Modeling and prompting are essential in an inclusive classroom. Asking students, “May I help you?” or “May I show you?” gives students who are hesitant a chance to sense the movement and sounds involved. It also gives them a voice to choose to observe until they are comfortable enough to participate.
Tools for Responding to Music
Sometimes accompaniments are too fast for neurodiverse and neurotypical students alike. Audio tracks and play along videos can be made more accessible just by slowing the tempo by 10%.
Providing an adapted book with hook and loop icons for matching can help some students remember song lyrics and remain engaged.
Communication boards and switches give the power of speech, song, and participation to your nonverbal music students. Get to know the devices that your students are trained on, then ask for training on them yourself so you can program them for use in your lessons.
Tools for Connecting with Music
Contextual relevancy can be so much more meaningful when students see themselves represented in the multimedia resources used in the music room. Allowing time for in-class performance anxiety exercises will teach self-regulation skills that will influence positive behaviors both during and after music class.
Including neurodiverse students in school-based music activities, ensembles, and classes is absolutely doable. Join us at the session to experience how you can make it happen in your district!
See also “Developing Teachers to Advance Multilingual Learners in Music Education” by Brandon Roeder.
About the authors:
NAfME member Evelyn Snyder is the music educator at the Bonnie Springer School on the campus of the Murdoch Developmental Center in Butner, North Carolina. She teaches K–8 general music, as well as 9–12 music appreciation, instrumental ensembles, and private lessons to students with intellectual and developmental disabilities paired with behavioral challenges and/or mental illness. Evelyn is a member of the North Carolina Music Educators Association (NCMEA), the National Association for Music Education (NAfME), and the American String Teachers Association (ASTA). Evelyn holds a Bachelor of Music in violin performance from UNC-Greensboro and received a Fulbright Grant to attend Ludwig Maximilians Universität in Munich, Germany. She is currently pursuing a Master of Education in Instructional Technology at East Carolina University. She can be reached at email@example.com.
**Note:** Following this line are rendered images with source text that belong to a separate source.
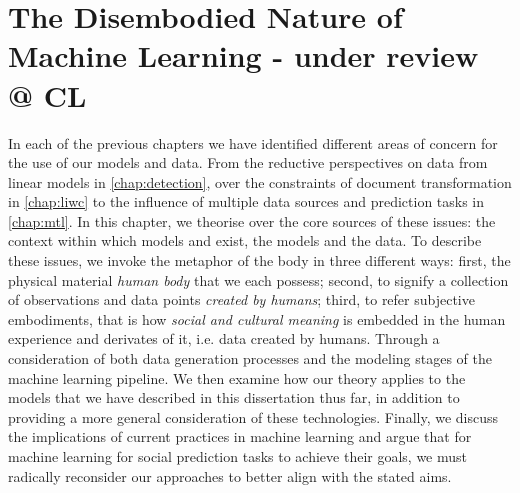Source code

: \ifpdf
    \graphicspath{{Chapter8/Figs/Raster/}{Chapter8/Figs/PDF/}{Chapter8/Figs/}}
\else
    \graphicspath{{Chapter8/Figs/Vector/}{Chapter8/Figs/}}
\fi


\chapter{The Disembodied Nature of Machine Learning - under review @ CL}\label{chap:disembodied}

In each of the previous chapters we have identified different areas of concern for the use of our models and data. From the reductive perspectives on data from linear models in \autoref{chap:detection}, over the constraints of document transformation in \autoref{chap:liwc} to the influence of multiple data sources and prediction tasks in \autoref{chap:mtl}. In this chapter, we theorise over the core sources of these issues: the context within which models and exist, the models and the data.
To describe these issues, we invoke the metaphor of the body in three different ways: first, the physical material \textit{human body} that we each possess; second, to signify a collection of observations and data points \textit{created by humans}; third, to refer subjective embodiments, that is how \textit{social and cultural meaning} is embedded in the human experience and derivates of it, i.e. data created by humans.
 Through a consideration of both data generation processes and the modeling stages of the machine learning pipeline. We then examine how our theory applies to the models that we have described in this dissertation thus far, in addition to providing a more general consideration of these technologies. Finally, we discuss the implications of current practices in machine learning and argue that for machine learning for social prediction tasks to achieve their goals, we must radically reconsider our approaches to better align with the stated aims.

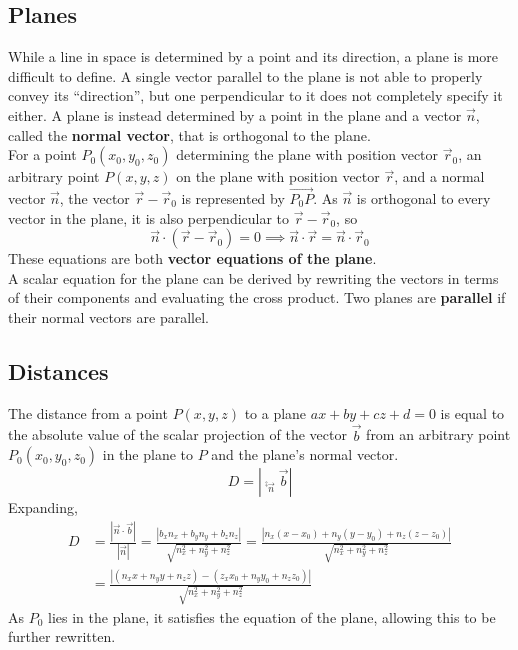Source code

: \documentclass[../Calculus_\Roman{3}]{subfiles}
\begin{document}
				\subsection*{Planes}
					While a line in space is determined by a point and its direction, a plane is more difficult to define. A single vector parallel to the plane is not able to properly convey its \enquote{direction}, but one perpendicular to it does not completely specify it either. A plane is instead determined by a point in the plane and a vector $\vec{n}$, called the \textbf{normal vector}, that is orthogonal to the plane. \\
					For a point $P_0(x_0, y_0, z_0)$ determining the plane with position vector $\vec{r}_0$, an arbitrary point $P(x, y, z)$ on the plane with position vector $\vec{r}$, and a normal vector $\vec{n}$, the vector $\vec{r} - \vec{r}_0$ is represented by $\Vec{P_0P}$. As $\vec{n}$ is orthogonal to every vector in the plane, it is also perpendicular to $\vec{r} - \vec{r}_0$, so
						\[\vec{n} \cdot (\vec{r} - \vec{r}_0) = 0 \implies \vec{n}\cdot \vec{r} = \vec{n} \cdot \vec{r}_0\]
					These equations are both \textbf{vector equations of the plane}. \\
					A scalar equation for the plane can be derived by rewriting the vectors in terms of their components and evaluating the cross product.
					Two planes are \textbf{parallel} if their normal vectors are parallel.
				\subsection*{Distances}
					The distance from a point $P(x, y, z)$ to a plane $ax + by + cz + d = 0$ is equal to the absolute value of the scalar projection of the vector $\vec{b}$ from an arbitrary point $P_0(x_0, y_0, z_0)$ in the plane to $P$ and the plane's normal vector. \\
						\[D = |\comp_{\vec{n}}\vec{b}|\]
					Expanding, 
						\begin{align*}
							D &= \frac{|\vec{n} \cdot \vec{b}|}{|\vec{n}|}
									= \frac{|b_xn_x + b_yn_y + b_zn_z|}{\sqrt{n_x^2 + n_y^2 + n_z^2}}
									= \frac{|n_x(x - x_0) + n_y(y - y_0) + n_z(z - z_0)|}{\sqrt{n_x^2 + n_y^2 + n_z^2}} \\
								&= \frac{|(n_xx + n_yy + n_zz) - (z_xx_0 + n_yy_0 + n_zz_0)|}{\sqrt{n_x^2 + n_y^2 + n_z^2}}
						\end{align*}
					As $P_0$ lies in the plane, it satisfies the equation of the plane, allowing this to be further rewritten.
\end{document}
Now at NC DPI as the K–12 Music and Theatre Arts Consultant, NAfME member Brandon Roeder came to North Carolina in 2009 to teach elementary music in Granville County. Across ten years in the field, he has taught PK–5 music and high school chorus, coached and written music for marching bands and drumlines, put on numerous musical productions, ran an after-school strings program, in addition to being the Arts Integration Coordinator for his county for five years. Brandon completed his Master’s in Curriculum Specialist in 2019 from Appalachian State University. He is passionate about getting teachers the instructional support tools they need and loves to coach teachers and district leaders toward Advancing the Arts Programs in their districts. He can be reached at firstname.lastname@example.org.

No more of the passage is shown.